The resolution does not affect the state’s congressional map, which will be drawn by the Republican-controlled legislature and approved by Democratic Gov. Tom Wolf. It also does not impact federal or county prisons.
Republicans on the panel expressed concerns about fairness and unequal treatment before voting against the measure.
Senate Majority Leader Kim Ward (R., Westmoreland) said it seemed wrong to her that college students would be counted where they learn while incarcerated people would be counted in their home communities.
“I know [prisoners are not there] by their choice, but they really are because they committed a crime, and they’ve been convicted of a crime,” she said. “They lost their right to choose where they live.”
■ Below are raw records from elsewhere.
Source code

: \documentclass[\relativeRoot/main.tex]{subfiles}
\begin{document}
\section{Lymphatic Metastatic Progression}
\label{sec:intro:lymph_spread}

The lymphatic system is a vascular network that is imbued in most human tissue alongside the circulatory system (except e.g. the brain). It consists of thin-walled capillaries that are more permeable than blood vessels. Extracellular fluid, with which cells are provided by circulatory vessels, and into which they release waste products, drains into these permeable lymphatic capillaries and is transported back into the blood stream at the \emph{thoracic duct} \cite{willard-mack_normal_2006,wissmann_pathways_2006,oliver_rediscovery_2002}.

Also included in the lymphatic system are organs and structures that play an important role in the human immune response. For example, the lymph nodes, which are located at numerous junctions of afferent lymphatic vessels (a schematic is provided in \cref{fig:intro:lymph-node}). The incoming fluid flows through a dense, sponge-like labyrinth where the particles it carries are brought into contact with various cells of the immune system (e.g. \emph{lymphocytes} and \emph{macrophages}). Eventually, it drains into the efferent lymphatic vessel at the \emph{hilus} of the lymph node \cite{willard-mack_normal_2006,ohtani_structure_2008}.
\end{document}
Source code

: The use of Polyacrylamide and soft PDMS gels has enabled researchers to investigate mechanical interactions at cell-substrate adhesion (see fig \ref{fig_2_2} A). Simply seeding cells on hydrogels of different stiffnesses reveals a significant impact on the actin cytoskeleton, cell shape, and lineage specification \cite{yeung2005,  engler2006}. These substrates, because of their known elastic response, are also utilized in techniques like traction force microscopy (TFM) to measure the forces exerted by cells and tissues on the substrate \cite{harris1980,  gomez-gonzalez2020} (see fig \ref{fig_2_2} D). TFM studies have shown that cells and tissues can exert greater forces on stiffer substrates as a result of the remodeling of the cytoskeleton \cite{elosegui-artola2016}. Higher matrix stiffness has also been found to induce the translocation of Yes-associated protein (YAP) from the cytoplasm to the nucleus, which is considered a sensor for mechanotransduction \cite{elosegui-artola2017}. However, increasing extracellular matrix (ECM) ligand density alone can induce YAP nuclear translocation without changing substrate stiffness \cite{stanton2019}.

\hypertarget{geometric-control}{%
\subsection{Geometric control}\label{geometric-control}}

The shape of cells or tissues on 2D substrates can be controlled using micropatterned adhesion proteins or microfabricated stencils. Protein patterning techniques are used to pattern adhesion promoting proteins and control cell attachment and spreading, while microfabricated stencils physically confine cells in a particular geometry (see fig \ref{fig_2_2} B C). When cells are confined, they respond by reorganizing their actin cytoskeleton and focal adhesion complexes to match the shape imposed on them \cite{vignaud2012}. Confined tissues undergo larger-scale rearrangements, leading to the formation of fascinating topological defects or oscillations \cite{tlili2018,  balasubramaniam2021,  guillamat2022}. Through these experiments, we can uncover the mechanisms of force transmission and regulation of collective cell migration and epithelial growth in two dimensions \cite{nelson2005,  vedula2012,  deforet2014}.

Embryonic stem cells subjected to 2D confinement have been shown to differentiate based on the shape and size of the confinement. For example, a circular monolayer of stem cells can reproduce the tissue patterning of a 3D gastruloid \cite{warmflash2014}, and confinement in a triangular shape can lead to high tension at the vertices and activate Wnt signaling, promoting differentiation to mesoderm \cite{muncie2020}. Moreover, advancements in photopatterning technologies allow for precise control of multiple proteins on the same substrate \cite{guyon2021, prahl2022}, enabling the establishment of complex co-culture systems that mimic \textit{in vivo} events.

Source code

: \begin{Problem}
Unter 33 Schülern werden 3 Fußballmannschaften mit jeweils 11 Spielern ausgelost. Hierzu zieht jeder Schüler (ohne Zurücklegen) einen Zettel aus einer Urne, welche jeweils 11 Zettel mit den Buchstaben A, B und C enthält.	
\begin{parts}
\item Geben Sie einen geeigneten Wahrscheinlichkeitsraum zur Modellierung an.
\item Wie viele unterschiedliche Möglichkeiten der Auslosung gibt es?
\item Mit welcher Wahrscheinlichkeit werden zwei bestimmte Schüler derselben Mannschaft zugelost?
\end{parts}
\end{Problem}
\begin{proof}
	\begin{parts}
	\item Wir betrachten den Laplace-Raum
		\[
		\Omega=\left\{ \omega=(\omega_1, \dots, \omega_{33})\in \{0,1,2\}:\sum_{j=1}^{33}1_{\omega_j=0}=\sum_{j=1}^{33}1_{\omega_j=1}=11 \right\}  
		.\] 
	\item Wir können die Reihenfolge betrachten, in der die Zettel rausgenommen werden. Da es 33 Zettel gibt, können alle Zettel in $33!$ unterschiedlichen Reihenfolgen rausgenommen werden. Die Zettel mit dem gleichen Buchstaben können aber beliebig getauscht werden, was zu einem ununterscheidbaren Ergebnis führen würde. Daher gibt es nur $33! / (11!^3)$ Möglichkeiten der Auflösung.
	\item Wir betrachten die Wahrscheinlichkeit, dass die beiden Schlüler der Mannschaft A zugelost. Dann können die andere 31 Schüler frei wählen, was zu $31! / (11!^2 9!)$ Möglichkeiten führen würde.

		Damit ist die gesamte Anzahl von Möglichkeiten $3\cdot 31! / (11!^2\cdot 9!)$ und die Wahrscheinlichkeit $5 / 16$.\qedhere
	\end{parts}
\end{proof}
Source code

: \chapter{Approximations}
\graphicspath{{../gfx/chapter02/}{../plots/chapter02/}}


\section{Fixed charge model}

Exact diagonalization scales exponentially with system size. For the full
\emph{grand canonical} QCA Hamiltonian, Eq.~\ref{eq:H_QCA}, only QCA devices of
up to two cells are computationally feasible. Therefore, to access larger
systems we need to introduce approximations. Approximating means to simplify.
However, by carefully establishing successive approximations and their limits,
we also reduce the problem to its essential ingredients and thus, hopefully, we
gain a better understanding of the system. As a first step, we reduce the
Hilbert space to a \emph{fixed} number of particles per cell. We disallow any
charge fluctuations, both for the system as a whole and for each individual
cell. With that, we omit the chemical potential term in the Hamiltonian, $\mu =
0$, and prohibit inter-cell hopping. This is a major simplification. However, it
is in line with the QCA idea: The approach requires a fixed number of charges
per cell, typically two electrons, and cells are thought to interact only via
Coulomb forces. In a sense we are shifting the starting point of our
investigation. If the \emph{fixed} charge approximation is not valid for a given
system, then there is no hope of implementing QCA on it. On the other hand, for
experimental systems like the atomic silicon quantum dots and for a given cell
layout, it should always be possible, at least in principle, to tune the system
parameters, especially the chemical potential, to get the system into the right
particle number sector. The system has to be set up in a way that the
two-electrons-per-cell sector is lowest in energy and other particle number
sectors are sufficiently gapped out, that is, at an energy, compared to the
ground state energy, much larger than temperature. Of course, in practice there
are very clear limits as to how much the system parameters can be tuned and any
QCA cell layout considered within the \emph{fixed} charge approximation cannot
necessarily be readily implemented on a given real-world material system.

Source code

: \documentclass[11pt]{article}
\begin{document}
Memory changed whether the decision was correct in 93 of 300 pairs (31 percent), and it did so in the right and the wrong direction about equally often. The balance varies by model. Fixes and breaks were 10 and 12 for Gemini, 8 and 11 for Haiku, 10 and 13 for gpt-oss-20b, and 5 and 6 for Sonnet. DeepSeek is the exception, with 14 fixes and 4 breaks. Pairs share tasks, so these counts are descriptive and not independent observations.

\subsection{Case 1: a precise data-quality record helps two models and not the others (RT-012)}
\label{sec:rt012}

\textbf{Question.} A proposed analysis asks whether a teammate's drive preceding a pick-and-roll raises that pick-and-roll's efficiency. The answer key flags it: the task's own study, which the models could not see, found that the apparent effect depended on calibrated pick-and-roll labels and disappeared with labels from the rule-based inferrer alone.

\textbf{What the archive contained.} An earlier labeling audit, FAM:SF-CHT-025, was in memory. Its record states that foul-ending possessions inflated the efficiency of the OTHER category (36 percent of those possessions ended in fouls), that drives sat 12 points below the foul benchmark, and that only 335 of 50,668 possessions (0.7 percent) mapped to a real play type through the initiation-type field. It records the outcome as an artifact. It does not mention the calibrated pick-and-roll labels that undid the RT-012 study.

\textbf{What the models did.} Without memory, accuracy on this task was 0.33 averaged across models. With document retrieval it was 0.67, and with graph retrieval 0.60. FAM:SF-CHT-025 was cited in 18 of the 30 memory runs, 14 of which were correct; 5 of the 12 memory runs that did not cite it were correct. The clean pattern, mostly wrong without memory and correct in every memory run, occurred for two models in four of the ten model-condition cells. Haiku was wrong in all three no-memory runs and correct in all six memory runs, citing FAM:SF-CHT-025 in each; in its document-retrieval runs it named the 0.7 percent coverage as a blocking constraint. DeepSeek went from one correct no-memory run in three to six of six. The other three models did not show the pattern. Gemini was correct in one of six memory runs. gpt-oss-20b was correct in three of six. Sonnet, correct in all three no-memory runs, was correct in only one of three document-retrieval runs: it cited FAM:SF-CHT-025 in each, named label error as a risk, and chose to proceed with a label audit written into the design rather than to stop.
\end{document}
House Majority Leader Kerry Benninghoff (R., Centre) said he was concerned about the legality of the resolution and believed the decision should be made by the entire legislature, not just by the reapportionment panel.
“It is clear that this is a fundamental policy change, and significant policy change requires, at minimum, the enactment through the deliberative legislative process,” he said.
The panel’s chief counsel, former Commonwealth Court Judge Robert Byer, said his analysis showed no constitutional or legal issues.
“Certainly a case has been made that the current practice does result in unfairness both to prisoners and residents of districts without state correctional institutions, and that unfairness would justify action by this commission if it chooses to take it,” Byer said.